TASK DESCRIPTION: Look through the entries below and show every line containing the word "documenti".

PROVIDED MATERIAL:
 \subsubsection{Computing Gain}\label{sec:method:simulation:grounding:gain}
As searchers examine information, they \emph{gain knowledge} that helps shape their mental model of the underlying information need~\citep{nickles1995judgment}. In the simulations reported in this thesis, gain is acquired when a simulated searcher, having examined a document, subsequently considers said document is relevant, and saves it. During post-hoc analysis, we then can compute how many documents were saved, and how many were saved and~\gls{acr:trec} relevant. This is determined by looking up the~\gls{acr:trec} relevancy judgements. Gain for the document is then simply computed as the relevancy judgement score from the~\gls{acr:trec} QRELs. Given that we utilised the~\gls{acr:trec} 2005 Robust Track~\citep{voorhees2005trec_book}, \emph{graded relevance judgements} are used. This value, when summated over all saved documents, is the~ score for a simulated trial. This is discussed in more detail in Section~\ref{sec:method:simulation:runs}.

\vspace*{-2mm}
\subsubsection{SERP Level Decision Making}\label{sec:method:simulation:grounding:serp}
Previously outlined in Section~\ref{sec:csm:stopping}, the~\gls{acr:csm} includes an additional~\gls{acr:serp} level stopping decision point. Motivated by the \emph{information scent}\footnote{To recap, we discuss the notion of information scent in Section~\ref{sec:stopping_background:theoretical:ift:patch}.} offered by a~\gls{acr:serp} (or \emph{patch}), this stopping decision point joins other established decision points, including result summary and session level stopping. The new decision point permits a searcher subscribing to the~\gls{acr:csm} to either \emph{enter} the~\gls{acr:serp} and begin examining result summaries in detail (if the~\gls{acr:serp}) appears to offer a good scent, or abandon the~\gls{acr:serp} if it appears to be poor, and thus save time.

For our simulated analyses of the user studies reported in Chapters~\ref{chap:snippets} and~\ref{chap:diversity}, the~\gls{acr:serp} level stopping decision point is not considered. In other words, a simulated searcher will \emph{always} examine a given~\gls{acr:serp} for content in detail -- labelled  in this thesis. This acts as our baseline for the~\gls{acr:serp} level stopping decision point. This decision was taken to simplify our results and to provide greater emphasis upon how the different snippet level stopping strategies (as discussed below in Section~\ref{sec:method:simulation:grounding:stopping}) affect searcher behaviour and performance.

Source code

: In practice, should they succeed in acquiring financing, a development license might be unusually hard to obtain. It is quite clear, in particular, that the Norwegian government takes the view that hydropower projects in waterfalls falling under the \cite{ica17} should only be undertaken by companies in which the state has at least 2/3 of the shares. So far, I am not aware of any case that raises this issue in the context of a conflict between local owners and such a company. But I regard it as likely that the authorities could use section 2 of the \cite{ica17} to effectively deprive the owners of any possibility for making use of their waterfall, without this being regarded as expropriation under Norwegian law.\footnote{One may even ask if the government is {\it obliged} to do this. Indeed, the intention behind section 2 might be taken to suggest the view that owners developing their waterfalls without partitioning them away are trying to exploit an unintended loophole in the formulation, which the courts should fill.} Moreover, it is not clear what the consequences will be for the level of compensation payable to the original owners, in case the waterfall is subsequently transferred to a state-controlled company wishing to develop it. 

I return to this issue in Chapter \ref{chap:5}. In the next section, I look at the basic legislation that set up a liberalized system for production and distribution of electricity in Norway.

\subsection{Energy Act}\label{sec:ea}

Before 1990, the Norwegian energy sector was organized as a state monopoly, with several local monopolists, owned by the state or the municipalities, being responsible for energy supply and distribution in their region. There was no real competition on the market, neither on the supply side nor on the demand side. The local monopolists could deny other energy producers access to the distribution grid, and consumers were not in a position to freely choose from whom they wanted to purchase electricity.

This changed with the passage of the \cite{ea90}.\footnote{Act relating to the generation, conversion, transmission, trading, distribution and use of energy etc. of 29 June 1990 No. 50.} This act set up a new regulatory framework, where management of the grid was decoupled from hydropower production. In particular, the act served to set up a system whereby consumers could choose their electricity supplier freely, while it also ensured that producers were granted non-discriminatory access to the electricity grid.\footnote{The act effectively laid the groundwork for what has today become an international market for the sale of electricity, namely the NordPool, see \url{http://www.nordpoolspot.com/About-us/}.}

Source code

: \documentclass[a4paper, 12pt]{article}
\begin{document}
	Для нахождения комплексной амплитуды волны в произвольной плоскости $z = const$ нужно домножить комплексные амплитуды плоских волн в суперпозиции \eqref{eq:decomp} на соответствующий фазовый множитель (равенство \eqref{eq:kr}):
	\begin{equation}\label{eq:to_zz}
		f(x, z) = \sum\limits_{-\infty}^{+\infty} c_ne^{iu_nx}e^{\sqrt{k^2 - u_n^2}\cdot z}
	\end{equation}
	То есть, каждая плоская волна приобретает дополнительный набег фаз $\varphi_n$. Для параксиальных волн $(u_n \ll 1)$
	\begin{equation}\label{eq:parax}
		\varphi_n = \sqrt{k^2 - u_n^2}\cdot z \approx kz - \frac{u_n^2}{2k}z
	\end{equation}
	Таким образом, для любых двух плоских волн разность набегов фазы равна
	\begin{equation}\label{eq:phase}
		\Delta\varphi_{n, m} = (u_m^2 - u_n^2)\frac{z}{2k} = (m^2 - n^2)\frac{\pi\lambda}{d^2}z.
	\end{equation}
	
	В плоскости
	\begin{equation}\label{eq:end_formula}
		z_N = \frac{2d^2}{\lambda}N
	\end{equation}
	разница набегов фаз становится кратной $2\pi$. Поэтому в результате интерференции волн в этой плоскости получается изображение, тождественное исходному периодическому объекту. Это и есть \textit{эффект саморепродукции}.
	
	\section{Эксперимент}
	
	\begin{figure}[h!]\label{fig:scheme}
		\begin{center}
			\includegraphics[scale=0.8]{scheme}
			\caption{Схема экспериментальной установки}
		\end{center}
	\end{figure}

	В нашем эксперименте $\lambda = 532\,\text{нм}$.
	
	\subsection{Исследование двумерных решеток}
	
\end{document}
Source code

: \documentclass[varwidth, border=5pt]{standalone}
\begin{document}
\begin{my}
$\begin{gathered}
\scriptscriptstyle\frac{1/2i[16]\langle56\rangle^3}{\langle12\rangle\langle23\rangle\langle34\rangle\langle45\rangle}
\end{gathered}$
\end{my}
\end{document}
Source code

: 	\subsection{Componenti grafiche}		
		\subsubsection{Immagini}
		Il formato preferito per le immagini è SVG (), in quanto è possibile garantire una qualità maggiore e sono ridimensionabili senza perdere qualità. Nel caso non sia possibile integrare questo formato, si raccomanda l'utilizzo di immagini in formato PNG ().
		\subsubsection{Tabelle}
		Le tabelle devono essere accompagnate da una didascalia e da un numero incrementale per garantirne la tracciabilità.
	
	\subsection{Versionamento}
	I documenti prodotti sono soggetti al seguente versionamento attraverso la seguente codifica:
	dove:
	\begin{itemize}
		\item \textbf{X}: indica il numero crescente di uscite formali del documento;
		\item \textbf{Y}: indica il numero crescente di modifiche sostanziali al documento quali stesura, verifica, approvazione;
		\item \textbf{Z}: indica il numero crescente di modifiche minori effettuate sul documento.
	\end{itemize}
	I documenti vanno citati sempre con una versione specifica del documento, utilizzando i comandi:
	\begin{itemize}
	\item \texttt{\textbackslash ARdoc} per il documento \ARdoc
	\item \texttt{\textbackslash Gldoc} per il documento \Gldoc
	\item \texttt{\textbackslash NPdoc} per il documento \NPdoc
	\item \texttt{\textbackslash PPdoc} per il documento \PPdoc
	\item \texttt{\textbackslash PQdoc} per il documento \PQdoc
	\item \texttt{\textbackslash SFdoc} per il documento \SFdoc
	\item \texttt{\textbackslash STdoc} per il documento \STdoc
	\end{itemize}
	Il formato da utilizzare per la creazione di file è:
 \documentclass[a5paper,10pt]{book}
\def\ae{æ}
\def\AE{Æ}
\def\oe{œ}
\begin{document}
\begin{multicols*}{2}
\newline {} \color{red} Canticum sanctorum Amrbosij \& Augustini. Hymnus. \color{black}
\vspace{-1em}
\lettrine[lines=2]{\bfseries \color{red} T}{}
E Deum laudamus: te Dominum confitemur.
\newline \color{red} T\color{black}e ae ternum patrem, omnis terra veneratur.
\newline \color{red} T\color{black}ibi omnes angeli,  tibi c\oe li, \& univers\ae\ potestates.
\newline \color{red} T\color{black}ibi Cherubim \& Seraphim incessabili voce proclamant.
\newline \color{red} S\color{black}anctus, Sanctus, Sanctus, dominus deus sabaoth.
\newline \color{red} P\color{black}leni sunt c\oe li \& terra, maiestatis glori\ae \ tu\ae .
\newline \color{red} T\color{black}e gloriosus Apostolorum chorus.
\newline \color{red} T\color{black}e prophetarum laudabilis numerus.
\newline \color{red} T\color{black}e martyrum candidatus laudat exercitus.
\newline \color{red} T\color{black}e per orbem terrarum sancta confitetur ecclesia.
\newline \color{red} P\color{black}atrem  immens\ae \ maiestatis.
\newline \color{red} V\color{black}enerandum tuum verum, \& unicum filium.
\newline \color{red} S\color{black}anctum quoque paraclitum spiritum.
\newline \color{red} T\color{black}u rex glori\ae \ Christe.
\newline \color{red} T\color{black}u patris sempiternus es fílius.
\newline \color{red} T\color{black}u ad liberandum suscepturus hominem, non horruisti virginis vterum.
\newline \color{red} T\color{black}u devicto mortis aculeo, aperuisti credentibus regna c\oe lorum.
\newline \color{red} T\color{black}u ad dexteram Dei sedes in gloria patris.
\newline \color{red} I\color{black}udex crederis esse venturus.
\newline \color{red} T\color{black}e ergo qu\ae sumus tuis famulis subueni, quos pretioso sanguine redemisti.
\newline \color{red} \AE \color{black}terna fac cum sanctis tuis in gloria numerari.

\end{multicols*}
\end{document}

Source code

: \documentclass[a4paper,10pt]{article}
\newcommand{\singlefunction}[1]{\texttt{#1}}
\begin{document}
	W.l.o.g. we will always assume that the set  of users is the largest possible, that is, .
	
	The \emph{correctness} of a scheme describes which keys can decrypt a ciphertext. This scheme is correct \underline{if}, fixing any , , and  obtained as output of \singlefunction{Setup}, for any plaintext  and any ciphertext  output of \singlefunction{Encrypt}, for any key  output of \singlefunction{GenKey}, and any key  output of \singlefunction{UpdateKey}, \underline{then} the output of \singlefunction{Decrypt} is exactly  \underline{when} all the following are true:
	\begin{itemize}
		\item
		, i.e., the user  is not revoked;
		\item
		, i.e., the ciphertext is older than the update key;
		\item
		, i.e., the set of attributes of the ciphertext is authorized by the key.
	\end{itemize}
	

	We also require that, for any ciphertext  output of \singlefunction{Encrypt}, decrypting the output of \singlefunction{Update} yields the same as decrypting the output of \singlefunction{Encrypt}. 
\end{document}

RESULT:
	I documenti prodotti sono soggetti al seguente versionamento attraverso la seguente codifica:
	I documenti vanno citati sempre con una versione specifica del documento, utilizzando i comandi:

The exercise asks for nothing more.